Fertility regulator calls for changes to donor anonymity laws

The Human Fertilisation and Embryology Authority (HFEA) says it is aiming to improve patient safety (Dominic Lipinski/PA)
The Human Fertilisation and Embryology Authority (HFEA) says it is aiming to improve patient safety (Dominic Lipinski/PA) The Human Fertilisation and Embryology Authority (HFEA) says it is aiming to improve patient safety (Dominic Lipinski/PA)

The parents of babies conceived from donors should be able to find out their biological origins from birth rather than waiting until they are 18, a regulator has said.

It is one of a number of recommendations made by the Human Fertilisation and Embryology Authority (HFEA) to “modernise” fertility laws.

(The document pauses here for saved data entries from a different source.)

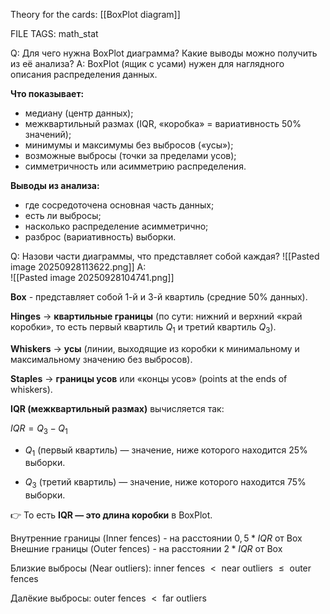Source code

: 
Theory for the cards: [[BoxPlot diagram]]

FILE TAGS: math_stat

Q: Для чего нужна BoxPlot диаграмма? Какие выводы можно получить из её анализа?
A: BoxPlot (ящик с усами) нужен для наглядного описания распределения данных.
	
**Что показывает:**
<!--ID: 1759048832789-->


- медиану (центр данных);
- межквартильный размах (IQR, «коробка» = вариативность 50% значений);
- минимумы и максимумы без выбросов («усы»);
- возможные выбросы (точки за пределами усов);
- симметричность или асимметрию распределения.
    
**Выводы из анализа:**
	
- где сосредоточена основная часть данных;
- есть ли выбросы;
- насколько распределение асимметрично;
- разброс (вариативность) выборки.

Q: Назови части диаграммы, что представляет собой каждая?
![[Pasted image 20250928113622.png]]
A:   
![[Pasted image 20250928104741.png]]
	
**Box** - представляет собой 1-й и 3-й квартиль (средние 50% данных).
	
**Hinges** → **квартильные границы** (по сути: нижний и верхний «край коробки», то есть первый квартиль $Q_1$ и третий квартиль $Q_3$​).
	
**Whiskers** → **усы** (линии, выходящие из коробки к минимальному и максимальному значению без выбросов).
	
**Staples** →  **границы усов** или «концы усов» (points at the ends of whiskers).
	
**IQR (межквартильный размах)** вычисляется так:
	
$IQR = Q_3 - Q_1$​
	
- $Q_1$ (первый квартиль) — значение, ниже которого находится 25% выборки.
    
- $Q_3$​ (третий квартиль) — значение, ниже которого находится 75% выборки.
    
	
👉 То есть **IQR — это длина коробки** в BoxPlot.
	
Внутренние границы (Inner fences) - на расстоянии $0,5*IQR$ от Box
Внешние границы (Outer fences) - на расстоянии $2*IQR$ от Box
	
Близкие выбросы (Near outliers):
$\text{inner fences } < \text{ near outliers } \le \text{ outer fences}$
	
Далёкие выбросы:
$\text{outer fences } < \text{ far outliers }$
<!--ID: 1759048832813-->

The regulator said updating the Human Fertilisation and Embryology Act would “improve patient care and maintain our position as a country where scientific and clinical innovation can flourish”.

It is calling for the removal of donor anonymity from the birth of any child born from donation.

Clinics should also be required by law to inform donors of the potential for their identity to be discovered through means other than the HFEA register, such as social media or DNA testing websites.

Julia Chain, chairwoman of the HFEA, said: “Nowhere in this field has the pace of social and technological change been more rapid than in the growing popularity of direct-to-consumer DNA testing and social media, with a lasting impact on donor anonymity. We need to balance the law with what is taking place in reality.”

She said the HFEA’s proposal on anonymity “reflects the fact that the current system, where identifiable information about a donor is disclosed to the donor-conceived person at 18 and only upon request, can no longer effectively keep up”.

“We know this a significant departure, and so a gradual approach to reach this position may be best, but it should be the aim to futureproof the law,” she added.

Donor anonymity laws changed earlier this year and from October the first donor-conceived young adults born after a certain date could apply to the HFEA for information.

The current consent element of the Act should also be overhauled, according to the HFEA, with updates to include automatic record-sharing between clinics and the NHS central records.

Baby banks
Baby banks Almost 52,000 people used fertility treatment services in 2021, according to the HFEA (Dominic Lipinski/PA)

The regulator said this would “support more joined-up and safer patient care at hospitals and within primary care” and patients would be able to opt out.

Elsewhere, the regulator recommended that all donors and recipients should have counselling before starting treatment.

It also wants to offer greater support to innovation in treatment and research in the fertility field, and said the Act should be “futureproofed” to accommodate future technologies and scientific developments.

Ms Chain said current laws do not “reflect the range and type of fertility treatment on offer today, nor modern regulatory standards”.

She added: “We think there should be changes that will ensure the law can continue to effectively protect patients, as well as support the scientific advances that can help them have a much-wanted child.”

According to the HFEA, the number of people having fertility treatment has increased from a little over 6,000 in 1991 to almost 52,000 in 2021.

Ms Chain said the sector has also changed, leaving the regulator’s powers “out of step with patient expectations and regulatory standards”.

The HFEA has recommended it should have the power to issue fines and is also calling for greater freedom on deciding the regularity of inspections at clinics.

“Today most patients fund their treatment themselves, which has changed their view of this area of healthcare to being consumers with active choices to be made,” Ms Chain added.

“Many UK regulators have a wider and more effective range of powers to improve compliance and protect patients and consumers than those available to the HFEA.

“Our proposals would improve patient safety and protection, and maintain the UK’s position as a country where scientific and clinical innovation can flourish. In all our work, the special status of the human embryo will remain a guiding principle as its potential makes it different from all other human tissue.”

A Department of Health and Social Care spokesperson said: “We asked the Human Fertilisation and Embryology Authority to undertake a stakeholder consultation about the priorities for reform as we recognise legislation needs to be modernised and are grateful they have undertaken this work.

“The report raises important issues about considering regulatory powers that better protect fertility patients and the quality of the service they receive.

“We will respond to its recommendations in due course.”